Unless it is a picture, every line from the start of the entries through the line with "putting random values." must be retyped exactly.

Available data START

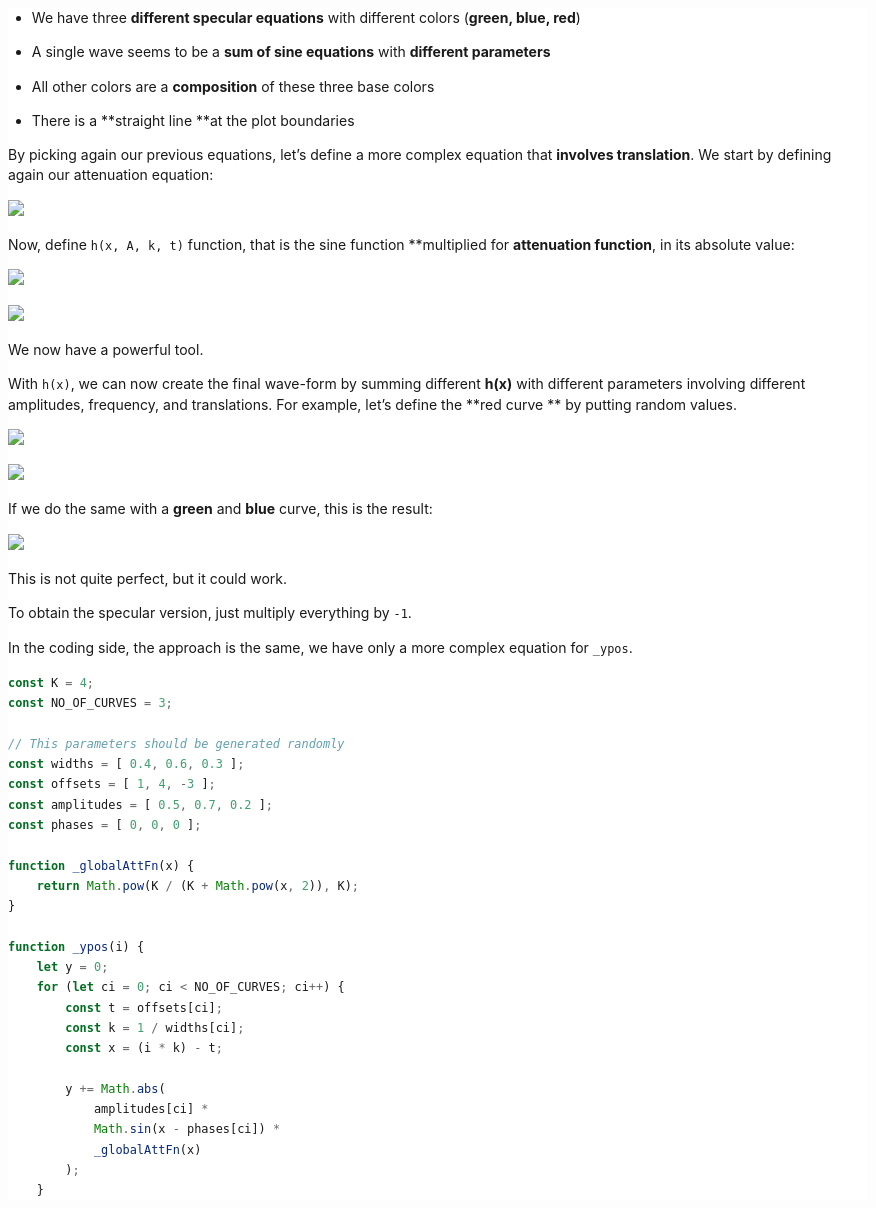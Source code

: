 * We have three **different specular equations** with different colors (**green, blue, red**)

* A single wave seems to be a **sum of sine equations** with **different parameters**

* All other colors are a **composition** of these three base colors

* There is a **straight line **at the plot boundaries

By picking again our previous equations, let’s define a more complex equation that **involves translation**. We start by defining again our attenuation equation:

![](https://cdn-images-1.medium.com/max/2000/1*IW7BD0ES7gB_i5_jXFK1yw.png)

Now, define `h(x, A, k, t)` function, that is the sine function **multiplied for **attenuation function**, in its absolute value:

![](https://cdn-images-1.medium.com/max/2000/1*YJVEyZWAK5a0Wo-DEnX42Q.png)

![](https://cdn-images-1.medium.com/max/2000/1*8-Q9mONQMLe8XY96Sh5gFg.png)

We now have a powerful tool.

With `h(x)`, we can now create the final wave-form by summing different **h(x)** with different parameters involving different amplitudes, frequency, and translations. For example, let’s define the **red curve ** by putting random values.

![](https://cdn-images-1.medium.com/max/2000/1*8H7pGIkpTN5MVv01AqHOnw.png)

![](https://cdn-images-1.medium.com/max/2590/1*QO-3MLlKAZDxX-yKWUp5QQ.png)

If we do the same with a **green** and **blue** curve, this is the result:

![](https://cdn-images-1.medium.com/max/2000/1*N2tzkw5l3tGsXFFpVEBgBQ.png)

This is not quite perfect, but it could work.

To obtain the specular version, just multiply everything by `-1`.

In the coding side, the approach is the same, we have only a more complex equation for `_ypos`.

```js
const K = 4;
const NO_OF_CURVES = 3;

// This parameters should be generated randomly
const widths = [ 0.4, 0.6, 0.3 ];
const offsets = [ 1, 4, -3 ];
const amplitudes = [ 0.5, 0.7, 0.2 ];
const phases = [ 0, 0, 0 ];

function _globalAttFn(x) {
    return Math.pow(K / (K + Math.pow(x, 2)), K);
}

function _ypos(i) {
    let y = 0;
    for (let ci = 0; ci < NO_OF_CURVES; ci++) {
        const t = offsets[ci];
        const k = 1 / widths[ci];
        const x = (i * k) - t;
        
        y += Math.abs(
            amplitudes[ci] * 
            Math.sin(x - phases[ci]) * 
            _globalAttFn(x)
        );
    }

```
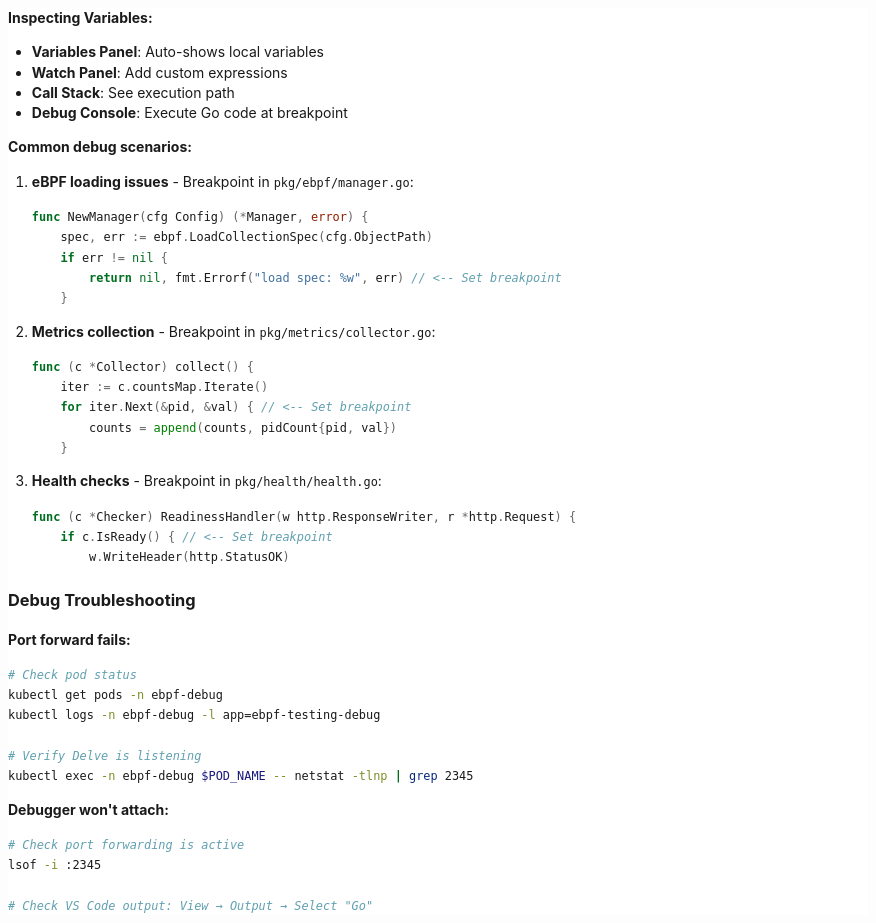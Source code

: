 **Inspecting Variables:**

- **Variables Panel**: Auto-shows local variables
- **Watch Panel**: Add custom expressions
- **Call Stack**: See execution path
- **Debug Console**: Execute Go code at breakpoint

**Common debug scenarios:**

1. **eBPF loading issues** - Breakpoint in `pkg/ebpf/manager.go`:

   ```go
   func NewManager(cfg Config) (*Manager, error) {
       spec, err := ebpf.LoadCollectionSpec(cfg.ObjectPath)
       if err != nil {
           return nil, fmt.Errorf("load spec: %w", err) // <-- Set breakpoint
       }
   ```

2. **Metrics collection** - Breakpoint in `pkg/metrics/collector.go`:

   ```go
   func (c *Collector) collect() {
       iter := c.countsMap.Iterate()
       for iter.Next(&pid, &val) { // <-- Set breakpoint
           counts = append(counts, pidCount{pid, val})
       }
   ```

3. **Health checks** - Breakpoint in `pkg/health/health.go`:
   ```go
   func (c *Checker) ReadinessHandler(w http.ResponseWriter, r *http.Request) {
       if c.IsReady() { // <-- Set breakpoint
           w.WriteHeader(http.StatusOK)
   ```

### Debug Troubleshooting

**Port forward fails:**

```bash
# Check pod status
kubectl get pods -n ebpf-debug
kubectl logs -n ebpf-debug -l app=ebpf-testing-debug

# Verify Delve is listening
kubectl exec -n ebpf-debug $POD_NAME -- netstat -tlnp | grep 2345
```

**Debugger won't attach:**

```bash
# Check port forwarding is active
lsof -i :2345

# Check VS Code output: View → Output → Select "Go"
```

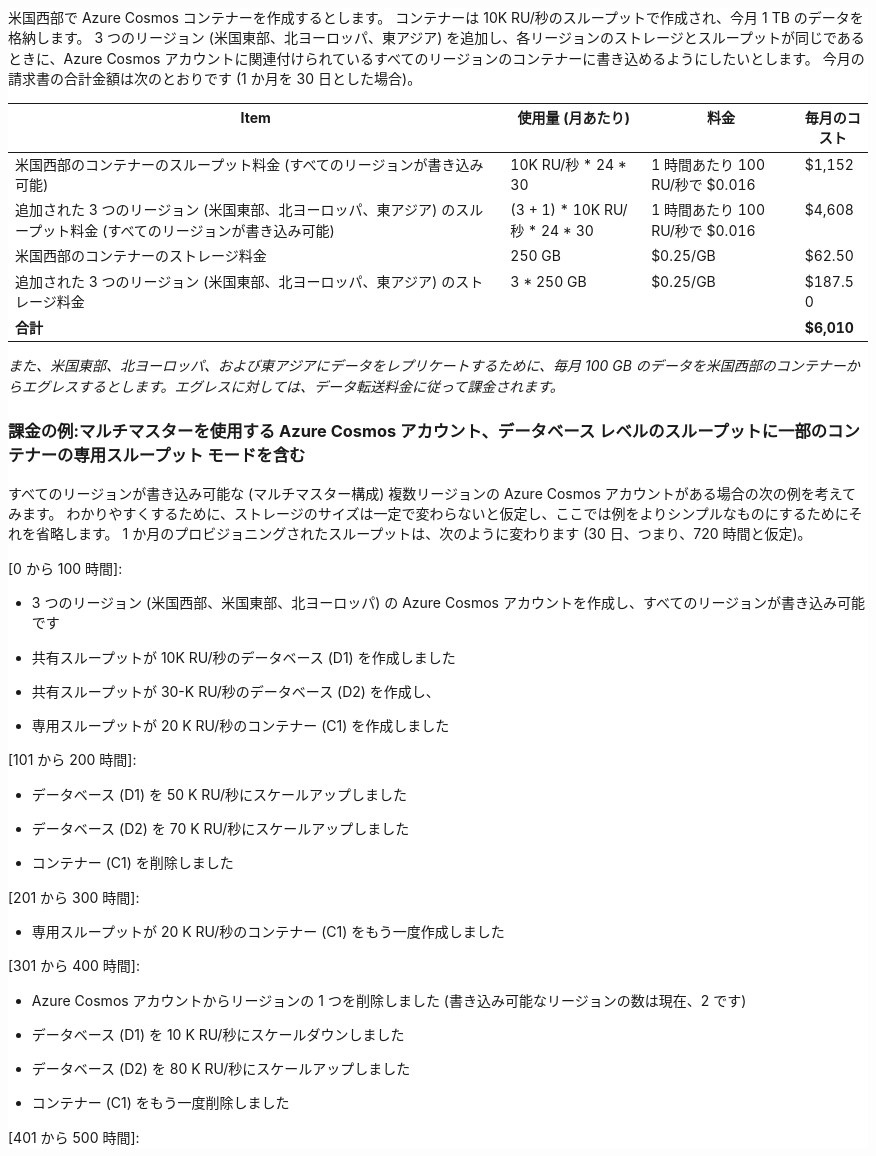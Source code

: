 米国西部で Azure Cosmos コンテナーを作成するとします。 コンテナーは 10K RU/秒のスループットで作成され、今月 1 TB のデータを格納します。 3 つのリージョン (米国東部、北ヨーロッパ、東アジア) を追加し、各リージョンのストレージとスループットが同じであるときに、Azure Cosmos アカウントに関連付けられているすべてのリージョンのコンテナーに書き込めるようにしたいとします。 今月の請求書の合計金額は次のとおりです (1 か月を 30 日とした場合)。

|**Item** |**使用量 (月あたり)**|**料金** |**毎月のコスト** |
|---------|---------|---------|-------|
|米国西部のコンテナーのスループット料金 (すべてのリージョンが書き込み可能)       | 10K RU/秒 * 24 * 30    |1 時間あたり 100 RU/秒で $0.016    |$1,152 |
|追加された 3 つのリージョン (米国東部、北ヨーロッパ、東アジア) のスループット料金 (すべてのリージョンが書き込み可能)        | (3 + 1) * 10K RU/秒 * 24 * 30    |1 時間あたり 100 RU/秒で $0.016   |$4,608 |
|米国西部のコンテナーのストレージ料金      | 250 GB    |$0.25/GB  |$62.50|
|追加された 3 つのリージョン (米国東部、北ヨーロッパ、東アジア) のストレージ料金      | 3 * 250 GB    |$0.25/GB  |$187.50|
|**合計**     |     |  |**$6,010**|

*また、米国東部、北ヨーロッパ、および東アジアにデータをレプリケートするために、毎月 100 GB のデータを米国西部のコンテナーからエグレスするとします。エグレスに対しては、データ転送料金に従って課金されます。*

### <a name="billing-example-azure-cosmos-account-with-multi-master-database-level-throughput-including-dedicated-throughput-mode-for-some-containers"></a>課金の例\:マルチマスターを使用する Azure Cosmos アカウント、データベース レベルのスループットに一部のコンテナーの専用スループット モードを含む

すべてのリージョンが書き込み可能な (マルチマスター構成) 複数リージョンの Azure Cosmos アカウントがある場合の次の例を考えてみます。 わかりやすくするために、ストレージのサイズは一定で変わらないと仮定し、ここでは例をよりシンプルなものにするためにそれを省略します。 1 か月のプロビジョニングされたスループットは、次のように変わります (30 日、つまり、720 時間と仮定)。 

[0 から 100 時間]:  

* 3 つのリージョン (米国西部、米国東部、北ヨーロッパ) の Azure Cosmos アカウントを作成し、すべてのリージョンが書き込み可能です 

* 共有スループットが 10K RU/秒のデータベース (D1) を作成しました 

* 共有スループットが 30-K RU/秒のデータベース (D2) を作成し、  

* 専用スループットが 20 K RU/秒のコンテナー (C1) を作成しました 

[101 から 200 時間]\:  

* データベース (D1) を 50 K RU/秒にスケールアップしました 

* データベース (D2) を 70 K RU/秒にスケールアップしました  

* コンテナー (C1) を削除しました  

[201 から 300 時間]\:  

* 専用スループットが 20 K RU/秒のコンテナー (C1) をもう一度作成しました 

[301 から 400 時間]\:  

* Azure Cosmos アカウントからリージョンの 1 つを削除しました (書き込み可能なリージョンの数は現在、2 です) 

* データベース (D1) を 10 K RU/秒にスケールダウンしました 

* データベース (D2) を 80 K RU/秒にスケールアップしました  

* コンテナー (C1) をもう一度削除しました 

[401 から 500 時間]\:  
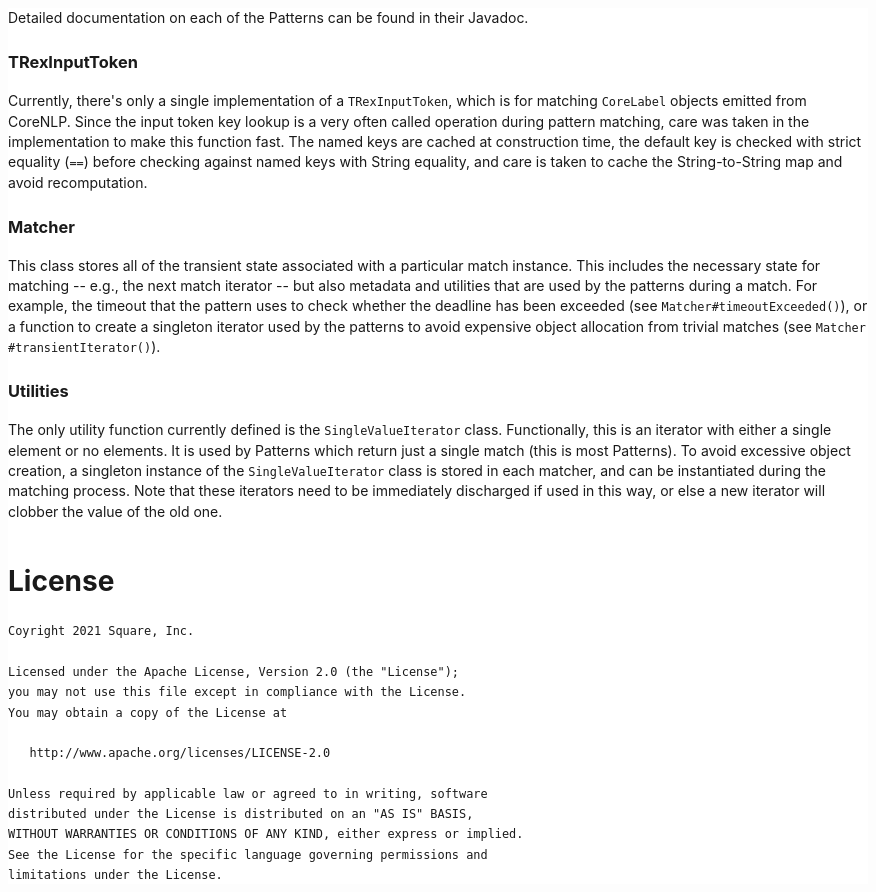 Detailed documentation on each of the Patterns can be found in their Javadoc.

### TRexInputToken
Currently, there's only a single implementation of a `TRexInputToken`, which is
for matching `CoreLabel` objects emitted from CoreNLP. Since the input token key
lookup is a very often called operation during pattern matching, care was taken
in the implementation to make this function fast. The named keys are cached at
construction time, the default key is checked with strict equality (`==`) before
checking against named keys with String equality, and care is taken to cache the
String-to-String map and avoid recomputation.

### Matcher
This class stores all of the transient state associated with a particular match
instance. This includes the necessary state for matching -- e.g., the next match
iterator -- but also metadata and utilities that are used by the patterns during
a match. For example, the timeout that the pattern uses to check whether the
deadline has been exceeded (see `Matcher#timeoutExceeded()`), or a function to
create a singleton iterator used by the patterns to avoid expensive object
allocation from trivial matches (see `Matcher#transientIterator()`).

### Utilities
The only utility function currently defined is the `SingleValueIterator` class.
Functionally, this is an iterator with either a single element or no elements.
It is used by Patterns which return just a single match (this is most Patterns).
To avoid excessive object creation, a singleton instance of the
`SingleValueIterator` class is stored in each matcher, and can be instantiated
during the matching process. Note that these iterators need to be immediately
discharged if used in this way, or else a new iterator will clobber the value of
the old one.

# License

```
Coyright 2021 Square, Inc.

Licensed under the Apache License, Version 2.0 (the "License");
you may not use this file except in compliance with the License.
You may obtain a copy of the License at

   http://www.apache.org/licenses/LICENSE-2.0

Unless required by applicable law or agreed to in writing, software
distributed under the License is distributed on an "AS IS" BASIS,
WITHOUT WARRANTIES OR CONDITIONS OF ANY KIND, either express or implied.
See the License for the specific language governing permissions and
limitations under the License.
```
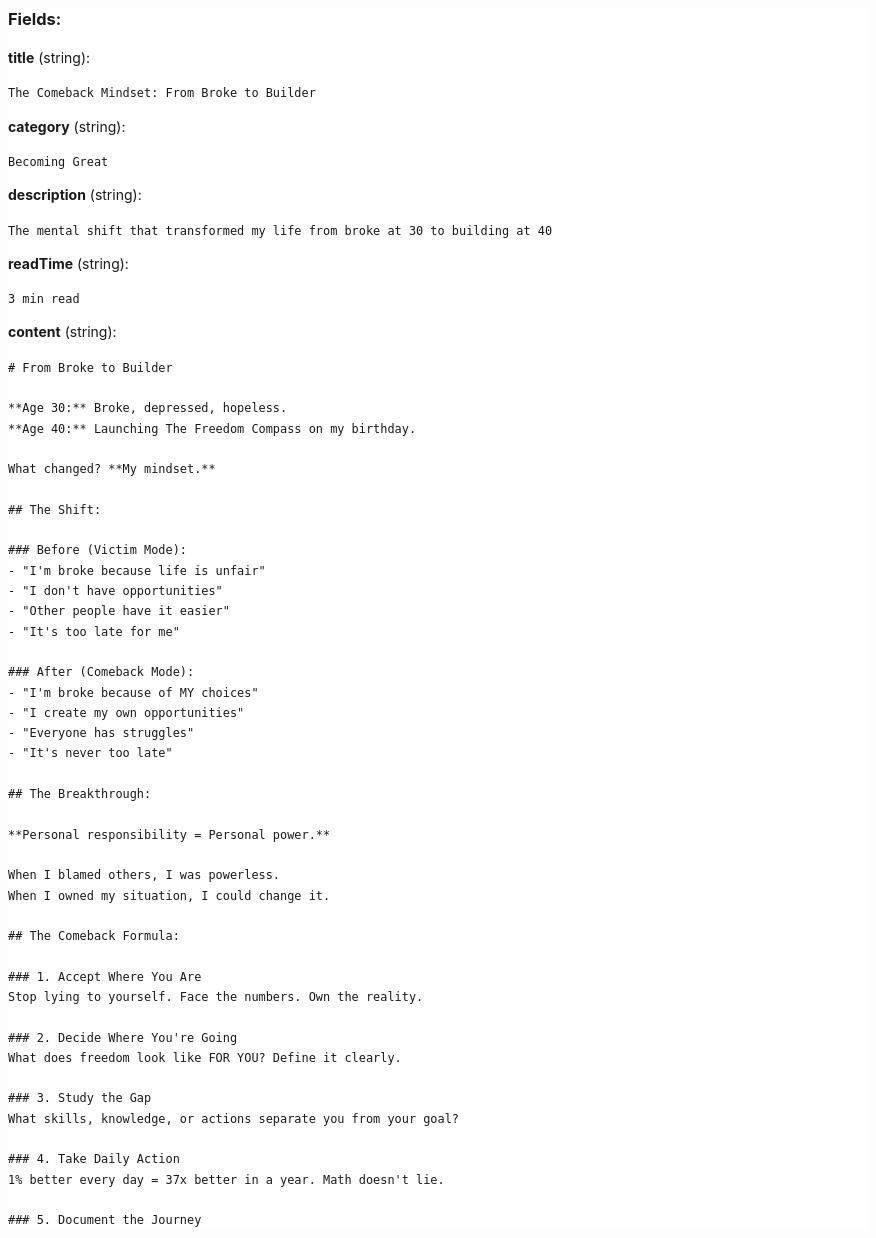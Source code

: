 ### **Fields:**

**title** (string):
```
The Comeback Mindset: From Broke to Builder
```

**category** (string):
```
Becoming Great
```

**description** (string):
```
The mental shift that transformed my life from broke at 30 to building at 40
```

**readTime** (string):
```
3 min read
```

**content** (string):
```
# From Broke to Builder

**Age 30:** Broke, depressed, hopeless.  
**Age 40:** Launching The Freedom Compass on my birthday.

What changed? **My mindset.**

## The Shift:

### Before (Victim Mode):
- "I'm broke because life is unfair"
- "I don't have opportunities"
- "Other people have it easier"
- "It's too late for me"

### After (Comeback Mode):
- "I'm broke because of MY choices"
- "I create my own opportunities"
- "Everyone has struggles"
- "It's never too late"

## The Breakthrough:

**Personal responsibility = Personal power.**

When I blamed others, I was powerless.  
When I owned my situation, I could change it.

## The Comeback Formula:

### 1. Accept Where You Are
Stop lying to yourself. Face the numbers. Own the reality.

### 2. Decide Where You're Going
What does freedom look like FOR YOU? Define it clearly.

### 3. Study the Gap
What skills, knowledge, or actions separate you from your goal?

### 4. Take Daily Action
1% better every day = 37x better in a year. Math doesn't lie.

### 5. Document the Journey
```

Available data END

### Written reply
Source code

: * We have three **different specular equations** with different colors (**green, blue, red**)

* A single wave seems to be a **sum of sine equations** with **different parameters**

* All other colors are a **composition** of these three base colors

* There is a **straight line **at the plot boundaries

By picking again our previous equations, let’s define a more complex equation that **involves translation**. We start by defining again our attenuation equation:

![](https://cdn-images-1.medium.com/max/2000/1*IW7BD0ES7gB_i5_jXFK1yw.png)

Now, define `h(x, A, k, t)` function, that is the sine function **multiplied for **attenuation function**, in its absolute value:

![](https://cdn-images-1.medium.com/max/2000/1*YJVEyZWAK5a0Wo-DEnX42Q.png)

![](https://cdn-images-1.medium.com/max/2000/1*8-Q9mONQMLe8XY96Sh5gFg.png)

We now have a powerful tool.

With `h(x)`, we can now create the final wave-form by summing different **h(x)** with different parameters involving different amplitudes, frequency, and translations. For example, let’s define the **red curve ** by putting random values.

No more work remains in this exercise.